You are viewing a plain text version of this content. The canonical link for it is here.
Posted to user@cassandra.apache.org by Oleg Proudnikov <ol...@cloudorange.com> on 2011/01/20 21:15:52 UTC

UnserializableColumnFamilyException: Couldn't find cfId

Hi All,

Could you please help me understand the impact on my data?

I am running a 6 node 0.7-rc4 Cassandra cluster with RF=2. Schema was defined
when the cluster was created and did not change. I am doing batch load with
CL=ONE. The cluster is under some stress in memory and I/O. Each node has 1G
heap. CPU is around 10% but the latency is high. 

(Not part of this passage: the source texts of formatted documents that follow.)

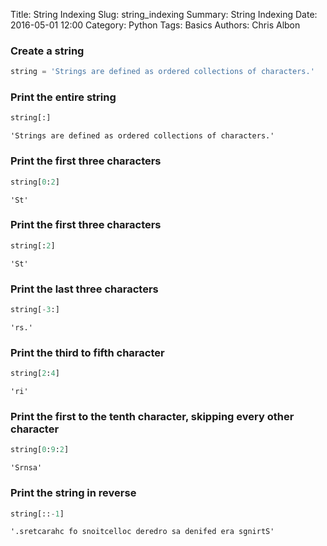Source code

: Title: String Indexing
Slug: string_indexing
Summary: String Indexing
Date: 2016-05-01 12:00
Category: Python
Tags: Basics
Authors: Chris Albon



### Create a string


```python
string = 'Strings are defined as ordered collections of characters.'
```

### Print the entire string


```python
string[:]
```




    'Strings are defined as ordered collections of characters.'



### Print the first three characters


```python
string[0:2]
```




    'St'



### Print the first three characters


```python
string[:2]
```




    'St'



### Print the last three characters


```python
string[-3:]
```




    'rs.'



### Print the third to fifth character


```python
string[2:4]
```




    'ri'



### Print the first to the tenth character, skipping every other character


```python
string[0:9:2]
```




    'Srnsa'



### Print the string in reverse


```python
string[::-1]
```




    '.sretcarahc fo snoitcelloc deredro sa denifed era sgnirtS'


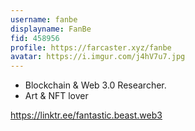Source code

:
 ```yaml
---
username: fanbe
displayname: FanBe
fid: 458956
profile: https://farcaster.xyz/fanbe
avatar: https://i.imgur.com/j4hV7u7.jpg
---
```


- Blockchain & Web 3.0 Researcher.
- Art & NFT lover

https://linktr.ee/fantastic.beast.web3
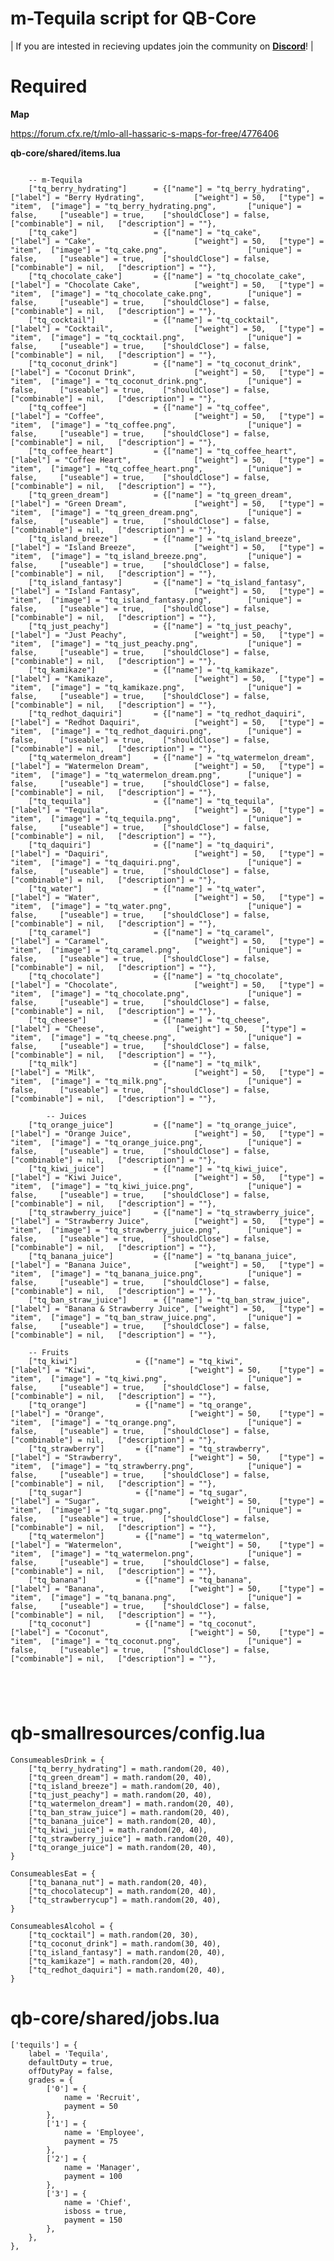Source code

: # m-Tequila script for QB-Core

| If you are intested in recieving updates join the community on **[Discord](https://discord.gg/marcinhu)**! |

# Required

**Map**

https://forum.cfx.re/t/mlo-all-hassaric-s-maps-for-free/4776406

**qb-core/shared/items.lua**
```

    -- m-Tequila
	["tq_berry_hydrating"] 		= {["name"] = "tq_berry_hydrating", 		["label"] = "Berry Hydrating", 			 ["weight"] = 50, 	["type"] = "item", 	["image"] = "tq_berry_hydrating.png", 		["unique"] = false,   	["useable"] = true,    ["shouldClose"] = false,    ["combinable"] = nil,   ["description"] = ""},
	["tq_cake"] 				= {["name"] = "tq_cake", 					["label"] = "Cake", 			 		 ["weight"] = 50, 	["type"] = "item", 	["image"] = "tq_cake.png", 					["unique"] = false,   	["useable"] = true,    ["shouldClose"] = false,    ["combinable"] = nil,   ["description"] = ""},
	["tq_chocolate_cake"] 		= {["name"] = "tq_chocolate_cake", 			["label"] = "Chocolate Cake", 			 ["weight"] = 50, 	["type"] = "item", 	["image"] = "tq_chocolate_cake.png", 		["unique"] = false,   	["useable"] = true,    ["shouldClose"] = false,    ["combinable"] = nil,   ["description"] = ""},
	["tq_cocktail"] 			= {["name"] = "tq_cocktail", 				["label"] = "Cocktail", 			 	 ["weight"] = 50, 	["type"] = "item", 	["image"] = "tq_cocktail.png", 				["unique"] = false,   	["useable"] = true,    ["shouldClose"] = false,    ["combinable"] = nil,   ["description"] = ""},
	["tq_coconut_drink"] 		= {["name"] = "tq_coconut_drink", 			["label"] = "Coconut Drink", 			 ["weight"] = 50, 	["type"] = "item", 	["image"] = "tq_coconut_drink.png", 		["unique"] = false,   	["useable"] = true,    ["shouldClose"] = false,    ["combinable"] = nil,   ["description"] = ""},
	["tq_coffee"] 				= {["name"] = "tq_coffee", 					["label"] = "Coffee", 			 		 ["weight"] = 50, 	["type"] = "item", 	["image"] = "tq_coffee.png", 				["unique"] = false,   	["useable"] = true,    ["shouldClose"] = false,    ["combinable"] = nil,   ["description"] = ""},
	["tq_coffee_heart"] 		= {["name"] = "tq_coffee_heart", 			["label"] = "Coffee Heart", 			 ["weight"] = 50, 	["type"] = "item", 	["image"] = "tq_coffee_heart.png", 			["unique"] = false,   	["useable"] = true,    ["shouldClose"] = false,    ["combinable"] = nil,   ["description"] = ""},
	["tq_green_dream"] 			= {["name"] = "tq_green_dream", 			["label"] = "Green Dream", 			 	 ["weight"] = 50, 	["type"] = "item", 	["image"] = "tq_green_dream.png", 			["unique"] = false,   	["useable"] = true,    ["shouldClose"] = false,    ["combinable"] = nil,   ["description"] = ""},
	["tq_island_breeze"] 		= {["name"] = "tq_island_breeze", 			["label"] = "Island Breeze", 			 ["weight"] = 50, 	["type"] = "item", 	["image"] = "tq_island_breeze.png", 		["unique"] = false,   	["useable"] = true,    ["shouldClose"] = false,    ["combinable"] = nil,   ["description"] = ""},
	["tq_island_fantasy"] 		= {["name"] = "tq_island_fantasy", 			["label"] = "Island Fantasy", 			 ["weight"] = 50, 	["type"] = "item", 	["image"] = "tq_island_fantasy.png", 		["unique"] = false,   	["useable"] = true,    ["shouldClose"] = false,    ["combinable"] = nil,   ["description"] = ""},
	["tq_just_peachy"] 			= {["name"] = "tq_just_peachy", 			["label"] = "Just Peachy", 			 	 ["weight"] = 50, 	["type"] = "item", 	["image"] = "tq_just_peachy.png", 			["unique"] = false,   	["useable"] = true,    ["shouldClose"] = false,    ["combinable"] = nil,   ["description"] = ""},
	["tq_kamikaze"] 			= {["name"] = "tq_kamikaze", 				["label"] = "Kamikaze", 			 	 ["weight"] = 50, 	["type"] = "item", 	["image"] = "tq_kamikaze.png", 				["unique"] = false,   	["useable"] = true,    ["shouldClose"] = false,    ["combinable"] = nil,   ["description"] = ""},
	["tq_redhot_daquiri"] 		= {["name"] = "tq_redhot_daquiri", 			["label"] = "Redhot Daquiri", 			 ["weight"] = 50, 	["type"] = "item", 	["image"] = "tq_redhot_daquiri.png", 		["unique"] = false,   	["useable"] = true,    ["shouldClose"] = false,    ["combinable"] = nil,   ["description"] = ""},
	["tq_watermelon_dream"] 	= {["name"] = "tq_watermelon_dream", 		["label"] = "Watermelon Dream", 		 ["weight"] = 50, 	["type"] = "item", 	["image"] = "tq_watermelon_dream.png", 		["unique"] = false,   	["useable"] = true,    ["shouldClose"] = false,    ["combinable"] = nil,   ["description"] = ""},
	["tq_tequila"] 				= {["name"] = "tq_tequila", 				["label"] = "Tequila", 			 		 ["weight"] = 50, 	["type"] = "item", 	["image"] = "tq_tequila.png", 				["unique"] = false,   	["useable"] = true,    ["shouldClose"] = false,    ["combinable"] = nil,   ["description"] = ""},
	["tq_daquiri"] 				= {["name"] = "tq_daquiri", 				["label"] = "Daquiri", 			 		 ["weight"] = 50, 	["type"] = "item", 	["image"] = "tq_daquiri.png", 				["unique"] = false,   	["useable"] = true,    ["shouldClose"] = false,    ["combinable"] = nil,   ["description"] = ""},
	["tq_water"] 				= {["name"] = "tq_water", 					["label"] = "Water", 			 		 ["weight"] = 50, 	["type"] = "item", 	["image"] = "tq_water.png", 				["unique"] = false,   	["useable"] = true,    ["shouldClose"] = false,    ["combinable"] = nil,   ["description"] = ""},
	["tq_caramel"] 				= {["name"] = "tq_caramel", 				["label"] = "Caramel", 			 		 ["weight"] = 50, 	["type"] = "item", 	["image"] = "tq_caramel.png", 				["unique"] = false,   	["useable"] = true,    ["shouldClose"] = false,    ["combinable"] = nil,   ["description"] = ""},
	["tq_chocolate"] 			= {["name"] = "tq_chocolate", 				["label"] = "Chocolate", 			 	 ["weight"] = 50, 	["type"] = "item", 	["image"] = "tq_chocolate.png", 			["unique"] = false,   	["useable"] = true,    ["shouldClose"] = false,    ["combinable"] = nil,   ["description"] = ""},
	["tq_cheese"] 				= {["name"] = "tq_cheese", 					["label"] = "Cheese", 			 	 ["weight"] = 50, 	["type"] = "item", 	["image"] = "tq_cheese.png", 				["unique"] = false,   	["useable"] = true,    ["shouldClose"] = false,    ["combinable"] = nil,   ["description"] = ""},
	["tq_milk"] 				= {["name"] = "tq_milk", 					["label"] = "Milk", 			 	     ["weight"] = 50, 	["type"] = "item", 	["image"] = "tq_milk.png", 					["unique"] = false,   	["useable"] = true,    ["shouldClose"] = false,    ["combinable"] = nil,   ["description"] = ""},
	
		-- Juices
	["tq_orange_juice"] 		= {["name"] = "tq_orange_juice", 			["label"] = "Orange Juice", 			 ["weight"] = 50, 	["type"] = "item", 	["image"] = "tq_orange_juice.png", 			["unique"] = false,   	["useable"] = true,    ["shouldClose"] = false,    ["combinable"] = nil,   ["description"] = ""},
	["tq_kiwi_juice"] 			= {["name"] = "tq_kiwi_juice", 				["label"] = "Kiwi Juice", 			 	 ["weight"] = 50, 	["type"] = "item", 	["image"] = "tq_kiwi_juice.png", 			["unique"] = false,   	["useable"] = true,    ["shouldClose"] = false,    ["combinable"] = nil,   ["description"] = ""},
	["tq_strawberry_juice"] 	= {["name"] = "tq_strawberry_juice", 		["label"] = "Strawberry Juice", 		 ["weight"] = 50, 	["type"] = "item", 	["image"] = "tq_strawberry_juice.png", 		["unique"] = false,   	["useable"] = true,    ["shouldClose"] = false,    ["combinable"] = nil,   ["description"] = ""},
	["tq_banana_juice"] 		= {["name"] = "tq_banana_juice", 			["label"] = "Banana Juice", 			 ["weight"] = 50, 	["type"] = "item", 	["image"] = "tq_banana_juice.png", 			["unique"] = false,   	["useable"] = true,    ["shouldClose"] = false,    ["combinable"] = nil,   ["description"] = ""},
	["tq_ban_straw_juice"] 		= {["name"] = "tq_ban_straw_juice", 		["label"] = "Banana & Strawberry Juice", ["weight"] = 50, 	["type"] = "item", 	["image"] = "tq_ban_straw_juice.png", 		["unique"] = false,   	["useable"] = true,    ["shouldClose"] = false,    ["combinable"] = nil,   ["description"] = ""},

	-- Fruits
	["tq_kiwi"] 			= {["name"] = "tq_kiwi", 						["label"] = "Kiwi", 			 		["weight"] = 50, 	["type"] = "item", 	["image"] = "tq_kiwi.png", 					["unique"] = false,   	["useable"] = true,    ["shouldClose"] = false,    ["combinable"] = nil,   ["description"] = ""},
	["tq_orange"] 			= {["name"] = "tq_orange", 						["label"] = "Orange", 			 		["weight"] = 50, 	["type"] = "item", 	["image"] = "tq_orange.png", 				["unique"] = false,   	["useable"] = true,    ["shouldClose"] = false,    ["combinable"] = nil,   ["description"] = ""},
	["tq_strawberry"] 		= {["name"] = "tq_strawberry", 					["label"] = "Strawberry", 			 	["weight"] = 50, 	["type"] = "item", 	["image"] = "tq_strawberry.png", 			["unique"] = false,   	["useable"] = true,    ["shouldClose"] = false,    ["combinable"] = nil,   ["description"] = ""},
	["tq_sugar"] 			= {["name"] = "tq_sugar", 						["label"] = "Sugar", 			 		["weight"] = 50, 	["type"] = "item", 	["image"] = "tq_sugar.png", 				["unique"] = false,   	["useable"] = true,    ["shouldClose"] = false,    ["combinable"] = nil,   ["description"] = ""},
	["tq_watermelon"] 		= {["name"] = "tq_watermelon", 					["label"] = "Watermelon", 			 	["weight"] = 50, 	["type"] = "item", 	["image"] = "tq_watermelon.png", 			["unique"] = false,   	["useable"] = true,    ["shouldClose"] = false,    ["combinable"] = nil,   ["description"] = ""},
	["tq_banana"] 			= {["name"] = "tq_banana", 						["label"] = "Banana", 			 		["weight"] = 50, 	["type"] = "item", 	["image"] = "tq_banana.png", 				["unique"] = false,   	["useable"] = true,    ["shouldClose"] = false,    ["combinable"] = nil,   ["description"] = ""},
	["tq_coconut"] 			= {["name"] = "tq_coconut", 					["label"] = "Coconut", 			 		["weight"] = 50, 	["type"] = "item", 	["image"] = "tq_coconut.png", 				["unique"] = false,   	["useable"] = true,    ["shouldClose"] = false,    ["combinable"] = nil,   ["description"] = ""},





```

# **qb-smallresources/config.lua**
	ConsumeablesDrink = {
	    ["tq_berry_hydrating"] = math.random(20, 40),
	    ["tq_green_dream"] = math.random(20, 40),
	    ["tq_island_breeze"] = math.random(20, 40),
	    ["tq_just_peachy"] = math.random(20, 40),
	    ["tq_watermelon_dream"] = math.random(20, 40),
	    ["tq_ban_straw_juice"] = math.random(20, 40),
	    ["tq_banana_juice"] = math.random(20, 40),
	    ["tq_kiwi_juice"] = math.random(20, 40),
	    ["tq_strawberry_juice"] = math.random(20, 40),
	    ["tq_orange_juice"] = math.random(20, 40),
	}

	ConsumeablesEat = {
		["tq_banana_nut"] = math.random(20, 40),
		["tq_chocolatecup"] = math.random(20, 40),
		["tq_strawberrycup"] = math.random(20, 40),
	}

	ConsumeablesAlcohol = {
	    ["tq_cocktail"] = math.random(20, 30),
	    ["tq_coconut_drink"] = math.random(30, 40),
	    ["tq_island_fantasy"] = math.random(20, 40),
	    ["tq_kamikaze"] = math.random(20, 40),
	    ["tq_redhot_daquiri"] = math.random(20, 40),
	}

# **qb-core/shared/jobs.lua**

	['tequils'] = {
        label = 'Tequila',
        defaultDuty = true,
        offDutyPay = false,
        grades = {
            ['0'] = {
                name = 'Recruit',
                payment = 50
            },
            ['1'] = {
                name = 'Employee',
                payment = 75
            },
            ['2'] = {
                name = 'Manager',
                payment = 100
            },
            ['3'] = {
                name = 'Chief',
                isboss = true,
                payment = 150
            },
        },
    },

I saw this exception on 2 out of 6 nodes in a relatively short window of time. 
Hector clients received no exception and the nodes continued running. The
exception has not happened since even though the load is continuing. 
I do get an occasional OOM and I am adjusting thresholds and other 
settings as I go. I also doubled RAM to 2G since the exception.

Here is the exception - the same stack trace in all cases.
org.apache.cassandra.db.UnserializableColumnFamilyException: C
ouldn't find cfId=1004
 at org.apache.cassandra.db.ColumnFamilySerializer.deserialize
(ColumnFamilySerializer.java:117)
 at org.apache.cassandra.db.RowMutationSerializer.defreezeTheMaps
(RowMutation.java:385)
 at org.apache.cassandra.db.RowMutationSerializer.deserialize
 (RowMutation.java:395)
 at org.apache.cassandra.db.RowMutationSerializer.deserialize
 (RowMutation.java:353)
 at org.apache.cassandra.db.RowMutationVerbHandler.doVerb
(RowMutationVerbHandler.java:52)
 at org.apache.cassandra.net.MessageDeliveryTask.run
 (MessageDeliveryTask.java:63)
 at java.util.concurrent.ThreadPoolExecutor$Worker.runTask(Unknown Source)
 at java.util.concurrent.ThreadPoolExecutor$Worker.run(Unknown Source)
 at java.lang.Thread.run(Unknown Source)


It refers to two cfIds - cfId=1004 and cfId=1013. Mutation stages are always
different even for the exceptions appearing within the same millisecond.
As you can see below cfId=004 appears on both nodes several times but at
different times while cfId=0013 appears only once on one node.

It happened as a group within one second on one node and in 5 groups spread
across 45 minutes on another node. I left the first log entry of each group.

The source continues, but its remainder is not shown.